Dies kann auf Seiten der Anbieter Frustration und Unverständnis hervorrufen.

Aushandlungsprozesse, Konfliktlinien und das Rollenverständnis der Akteure bestimmen den Designkontext eines Bildungsportals.

Zusammenfassend liefert die Tätigkeitstheorie ein umfassendes Vokabular um Designprozesse adäquat und strukturiert zu beschreiben. Mit der Activity Theory Checklist liegt zudem ein exemplarisches Werkzeug vor, um die theoretischen Grundlagen in konkrete Forschungsfragen zu transformieren.

Um Portale zu implementieren, sind einige essentielle und zum Teil interdependente Vorgehensschritte zu berücksichtigen. In den nachfolgenden Erhebungen sollen diese erläutert und in eine logische Reihenfolge gebracht werden, um so das Vorgehen bei der Durchführung eines Portalprojekts zu systematisieren. Im Vokabular der Aktivitätstheorie ist jedwede Handlung zu analysieren als Tätigkeit, bei der ein Subjekt mediiert durch Werkzeuge auf ein Objekt einwirkt, mit dem Ziel, dieses zu verändern. Um den Portalgenesepfad nachzuzeichnen, werden insbesondere Akteure (Subjekt), Artefakte (Mediation), Ziele (Objekt) und Transformation (Veränderung) untersucht.

• Akteure: Arbeitsteilung, Konflikte, Hierarchien, soziale Regeln vs. technische

Affordanzen, implizite oder explizite Normen, persönliche Leitbilder (Nutzerbeteiligung, Expertenwissen).

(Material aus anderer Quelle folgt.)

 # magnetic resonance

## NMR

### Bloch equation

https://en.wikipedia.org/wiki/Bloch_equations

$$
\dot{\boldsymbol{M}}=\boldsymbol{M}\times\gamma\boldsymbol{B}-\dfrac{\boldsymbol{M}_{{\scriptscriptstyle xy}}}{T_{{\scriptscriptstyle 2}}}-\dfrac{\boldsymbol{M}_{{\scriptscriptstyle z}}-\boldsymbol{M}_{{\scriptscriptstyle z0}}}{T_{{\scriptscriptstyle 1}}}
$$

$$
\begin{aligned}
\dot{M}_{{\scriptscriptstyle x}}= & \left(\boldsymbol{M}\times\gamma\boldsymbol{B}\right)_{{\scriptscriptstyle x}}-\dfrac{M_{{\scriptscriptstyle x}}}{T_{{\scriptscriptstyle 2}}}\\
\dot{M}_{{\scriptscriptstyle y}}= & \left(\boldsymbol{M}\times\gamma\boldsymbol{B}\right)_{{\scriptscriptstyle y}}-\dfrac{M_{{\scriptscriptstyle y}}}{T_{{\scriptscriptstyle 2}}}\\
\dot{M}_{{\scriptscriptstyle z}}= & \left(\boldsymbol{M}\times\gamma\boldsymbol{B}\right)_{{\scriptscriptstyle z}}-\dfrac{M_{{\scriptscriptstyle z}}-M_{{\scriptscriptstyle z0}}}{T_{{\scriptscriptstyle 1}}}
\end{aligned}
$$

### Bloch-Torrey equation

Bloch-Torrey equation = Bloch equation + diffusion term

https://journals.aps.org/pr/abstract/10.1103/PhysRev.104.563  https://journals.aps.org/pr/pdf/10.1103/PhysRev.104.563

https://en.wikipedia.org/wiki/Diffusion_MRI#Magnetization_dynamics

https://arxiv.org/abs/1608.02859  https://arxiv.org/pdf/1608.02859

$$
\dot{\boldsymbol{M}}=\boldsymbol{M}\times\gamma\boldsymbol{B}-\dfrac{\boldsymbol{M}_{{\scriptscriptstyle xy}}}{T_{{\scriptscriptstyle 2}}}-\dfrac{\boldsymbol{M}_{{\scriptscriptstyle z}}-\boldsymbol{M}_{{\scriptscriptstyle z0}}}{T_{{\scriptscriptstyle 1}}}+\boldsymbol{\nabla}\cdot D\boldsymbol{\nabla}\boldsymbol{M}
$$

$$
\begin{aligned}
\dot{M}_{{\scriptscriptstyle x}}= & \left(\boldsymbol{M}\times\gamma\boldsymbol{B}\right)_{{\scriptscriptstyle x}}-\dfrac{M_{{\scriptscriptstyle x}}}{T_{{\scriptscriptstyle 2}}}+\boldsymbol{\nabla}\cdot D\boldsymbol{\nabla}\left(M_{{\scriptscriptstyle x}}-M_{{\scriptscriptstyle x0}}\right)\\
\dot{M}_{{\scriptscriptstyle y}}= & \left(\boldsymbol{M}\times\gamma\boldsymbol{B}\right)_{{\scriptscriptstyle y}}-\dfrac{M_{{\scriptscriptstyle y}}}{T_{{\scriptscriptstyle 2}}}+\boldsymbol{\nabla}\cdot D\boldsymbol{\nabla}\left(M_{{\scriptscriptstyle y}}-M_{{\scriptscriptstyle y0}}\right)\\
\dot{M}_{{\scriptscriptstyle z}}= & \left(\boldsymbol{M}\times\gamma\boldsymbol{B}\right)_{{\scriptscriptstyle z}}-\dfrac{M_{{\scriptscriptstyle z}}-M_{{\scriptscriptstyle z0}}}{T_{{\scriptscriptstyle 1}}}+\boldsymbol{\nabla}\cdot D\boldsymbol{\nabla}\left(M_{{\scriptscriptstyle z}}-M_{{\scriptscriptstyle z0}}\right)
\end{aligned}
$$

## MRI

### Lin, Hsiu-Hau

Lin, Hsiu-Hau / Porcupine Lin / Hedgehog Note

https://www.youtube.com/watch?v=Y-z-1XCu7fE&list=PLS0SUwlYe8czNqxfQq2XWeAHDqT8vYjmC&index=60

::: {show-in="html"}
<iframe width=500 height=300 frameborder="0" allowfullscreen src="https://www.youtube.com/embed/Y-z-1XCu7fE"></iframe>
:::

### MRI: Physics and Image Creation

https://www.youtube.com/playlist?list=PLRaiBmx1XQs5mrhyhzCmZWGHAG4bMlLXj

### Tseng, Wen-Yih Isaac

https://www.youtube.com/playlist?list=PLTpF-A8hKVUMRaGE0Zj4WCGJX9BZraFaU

• Artefakte: Konstruktion (Mindmaps, Skizzen, Prototypen), Implementierung technisch (Contentmanagementsysteme), Implementierung redaktionell (Textsorten),

Projektsteuerung (Dokumente zur Planung, Dokumentation), Kommunikationskanäle und -medien.

• Ziele: „versteckte“ Konstruktionspläne, Zielgruppenorientierung, Stellenwert

verschiedener Handlungsfelder wie Design (intern oder extern bestimmt?), Technik (Technikbild: Experimentierfeld, notwendiges Übel, Werkzeug, Barriere), Redaktion (Gewichtung Inhalte und redaktionelle Qualität).

• Transformation: Phasen der Entwicklung, Wandel und Dynamik, Rational der Veränderung (Evaluationsdaten, Qualitätssicherung).

Diese Dimensionen formen den heuristischen Rahmen, der aus der Reflexion sozio-technischer und kulturtheoretischer Positionen abgeleitet ist und auf die Analyse des empirischen Materials angewendet wird.